Kentucky coach John Calipari looked up at the clock after Miami of Ohio tied the fourth-ranked Wildcats with six seconds left and wondered if he should call timeout.
John Wall didn't give him a chance.
The heralded Kentucky freshman quickly grabbed the inbounds pass, raced by his coach in a blur and pulled up from 15 feet.
Before Calipari could collect his thoughts, Wall's jumper was through the net to give the Wildcats a 72-70 win Monday night and Kentucky's newest superstar was running down the floor pounding his chest in joy.
"John Wall catching it and going, I loved it," Calipari said.
How could he not?
Wall finished with 19 points and five rebounds in his highly anticipated debut as the Wildcats (2-0) escaped the RedHawks (0-2).
Considered the top high school player in the country when he signed with the Wildcats last spring, Wall was forced to sit out Kentucky's season-opening win over Morehead State last week as part of an NCAA suspension for accepting improper benefits from his AAU coach.
He proved to be worth the wait. Wall's heroics prevented Miami from joining Gardner-Webb and Virginia Military Institute as November giant killers at Rupp Arena.
Urged by Calipari to "go make a play," Wall responded with the kind of heroics expected when he signed with the Wildcats last spring.

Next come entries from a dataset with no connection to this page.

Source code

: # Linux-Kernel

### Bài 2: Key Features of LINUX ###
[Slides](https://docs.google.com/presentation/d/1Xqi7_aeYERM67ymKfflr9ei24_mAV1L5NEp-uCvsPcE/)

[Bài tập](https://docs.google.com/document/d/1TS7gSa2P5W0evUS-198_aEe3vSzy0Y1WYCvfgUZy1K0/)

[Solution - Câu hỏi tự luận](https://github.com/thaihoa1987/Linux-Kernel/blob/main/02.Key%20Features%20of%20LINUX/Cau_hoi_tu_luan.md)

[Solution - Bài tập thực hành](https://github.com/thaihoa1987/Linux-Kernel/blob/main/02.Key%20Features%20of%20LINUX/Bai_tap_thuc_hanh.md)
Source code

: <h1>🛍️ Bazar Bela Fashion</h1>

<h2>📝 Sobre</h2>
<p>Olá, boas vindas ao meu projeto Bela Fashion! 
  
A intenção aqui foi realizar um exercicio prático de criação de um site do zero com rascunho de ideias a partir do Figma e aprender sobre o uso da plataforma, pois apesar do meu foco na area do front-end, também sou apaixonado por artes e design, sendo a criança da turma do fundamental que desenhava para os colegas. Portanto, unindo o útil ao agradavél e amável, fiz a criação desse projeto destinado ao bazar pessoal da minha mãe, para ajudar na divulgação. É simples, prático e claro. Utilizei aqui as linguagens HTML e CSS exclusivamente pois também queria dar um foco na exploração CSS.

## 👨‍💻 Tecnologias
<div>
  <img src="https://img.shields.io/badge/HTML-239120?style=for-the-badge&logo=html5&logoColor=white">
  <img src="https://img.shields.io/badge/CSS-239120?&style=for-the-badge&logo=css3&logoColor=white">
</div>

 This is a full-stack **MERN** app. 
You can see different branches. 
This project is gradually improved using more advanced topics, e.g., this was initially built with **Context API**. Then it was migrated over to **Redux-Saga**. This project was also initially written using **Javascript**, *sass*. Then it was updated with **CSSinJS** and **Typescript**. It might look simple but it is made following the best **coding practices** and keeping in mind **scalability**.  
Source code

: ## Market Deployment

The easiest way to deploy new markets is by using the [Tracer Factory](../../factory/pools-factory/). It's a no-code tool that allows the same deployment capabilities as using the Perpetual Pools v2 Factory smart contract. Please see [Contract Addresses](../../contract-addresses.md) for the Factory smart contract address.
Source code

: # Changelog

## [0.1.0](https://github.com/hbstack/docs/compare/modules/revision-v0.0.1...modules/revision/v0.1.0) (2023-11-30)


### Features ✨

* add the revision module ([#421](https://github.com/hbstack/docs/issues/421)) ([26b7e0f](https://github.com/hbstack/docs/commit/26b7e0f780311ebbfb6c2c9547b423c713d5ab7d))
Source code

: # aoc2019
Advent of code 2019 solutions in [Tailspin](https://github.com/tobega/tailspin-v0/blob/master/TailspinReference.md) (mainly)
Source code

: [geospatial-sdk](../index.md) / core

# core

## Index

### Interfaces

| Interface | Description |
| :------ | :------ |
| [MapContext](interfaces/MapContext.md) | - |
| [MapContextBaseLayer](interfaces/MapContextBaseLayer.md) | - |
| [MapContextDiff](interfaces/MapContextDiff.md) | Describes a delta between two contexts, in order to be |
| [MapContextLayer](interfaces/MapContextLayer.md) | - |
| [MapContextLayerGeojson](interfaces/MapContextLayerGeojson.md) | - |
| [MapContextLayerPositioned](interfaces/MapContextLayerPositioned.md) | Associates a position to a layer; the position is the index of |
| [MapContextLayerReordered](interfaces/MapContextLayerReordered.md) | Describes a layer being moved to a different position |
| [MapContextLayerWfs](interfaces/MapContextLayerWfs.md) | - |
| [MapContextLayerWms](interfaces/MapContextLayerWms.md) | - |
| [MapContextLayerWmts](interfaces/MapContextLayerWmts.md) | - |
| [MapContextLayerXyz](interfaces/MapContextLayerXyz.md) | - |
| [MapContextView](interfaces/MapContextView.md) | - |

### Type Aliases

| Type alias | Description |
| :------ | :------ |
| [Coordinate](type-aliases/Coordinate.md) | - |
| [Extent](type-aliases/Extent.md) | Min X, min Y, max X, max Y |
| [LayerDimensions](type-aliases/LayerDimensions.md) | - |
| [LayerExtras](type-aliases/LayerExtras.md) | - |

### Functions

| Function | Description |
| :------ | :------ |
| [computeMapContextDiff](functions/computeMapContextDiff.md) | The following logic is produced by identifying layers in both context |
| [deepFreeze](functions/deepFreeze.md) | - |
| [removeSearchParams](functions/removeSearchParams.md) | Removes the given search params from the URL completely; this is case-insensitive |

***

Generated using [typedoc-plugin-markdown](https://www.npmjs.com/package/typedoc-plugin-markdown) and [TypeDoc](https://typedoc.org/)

"I was kind of nervous," Wall admitted.
He didn't look it. Wall zoomed down the left side of the floor and _ seeing four RedHawks packing the lane _ opted for the jumper he'd been working on with assistant coach Rod Strickland.
"When it hit the bottom of the net, it was a relief, a great feeling," Wall said.
One that replaced the anxiety that permeated the arena after the RedHawks took an 18-point lead in the first half. The only person who didn't seem to panic was Calipari, who said he wanted his talented but inexperienced team to be tested early in the year.
"I wanted to see what we were made of," Calipari said. "In the huddle, they were saying 'We are not going to lose this.' Hey, this was kind of fun."
It didn't exactly seem like it after Miami's Kenny Hayes hit a 3-pointer to tie the game at 70. Yet Wall's heroics spoiled Miami's bid for an upset, not that it seemed to bother coach Charlie Coles.
"All I'm hearing is they've got four (NBA) draft choices and you're asking me how it got away from you?" Coles said. "We came up with a brilliant effort."
One that wasn't quite enough to pull off another early season stunner at Rupp.
Wall got plenty off help in the second half as Kentucky used its size to overcome shoddy ballhandling and questionable shot selection.
Patrick Patterson had 17 points and 10 rebounds and DeMarcus Cousins had 10 points and 10 boards for Kentucky, which outrebounded Miami 37-25 and outscored the RedHawks 32-12 in the paint.
Kentucky needed every last one of them.
Nick Winbush led Miami with 26 points and the RedHawks nearly pulled off the upset thanks to making 15 of 26 3-pointers.
"I've told people, these guys know how to shoot," Coles said. "This would have been by best win."
Wall wasn't perfect _ he turned it over five times _ but he looked at ease with the ball in his hands and hardly bothered with the hype surrounding his arrival.
He didn't waste any time getting comfortable, he drilled his first shot, a 3-pointer from the top of the key, to give Kentucky an early 8-5 lead.
The RedHawks, however, were hardly in awe.
Miami packed in its zone to cut off Wall and backcourt mate Eric Bledsoe from getting to the lane and didn't hesitate to lay a body on Wall's slender 6-foot-4 frame. He was bumped nearly every time he got into traffic and received a rude welcome to college basketball while running on the fast break midway through the first half.
Wall running down the wing when Bledsoe attempted to hit him with an alley-oop. Hayes, however, jumped up to contest it, deflecting the pass away and sending Wall tumbling to the floor along the baseline in the process.
Wall laid on the floor for several moments before gingerly walking off the court. He returned after getting a once-over from the training staff and a little talking-to from Calipari.
"Coach sat me down and told me 'You can't do it all yourself,'" Wall said. "When I went back in, I settled down and just tried to make plays."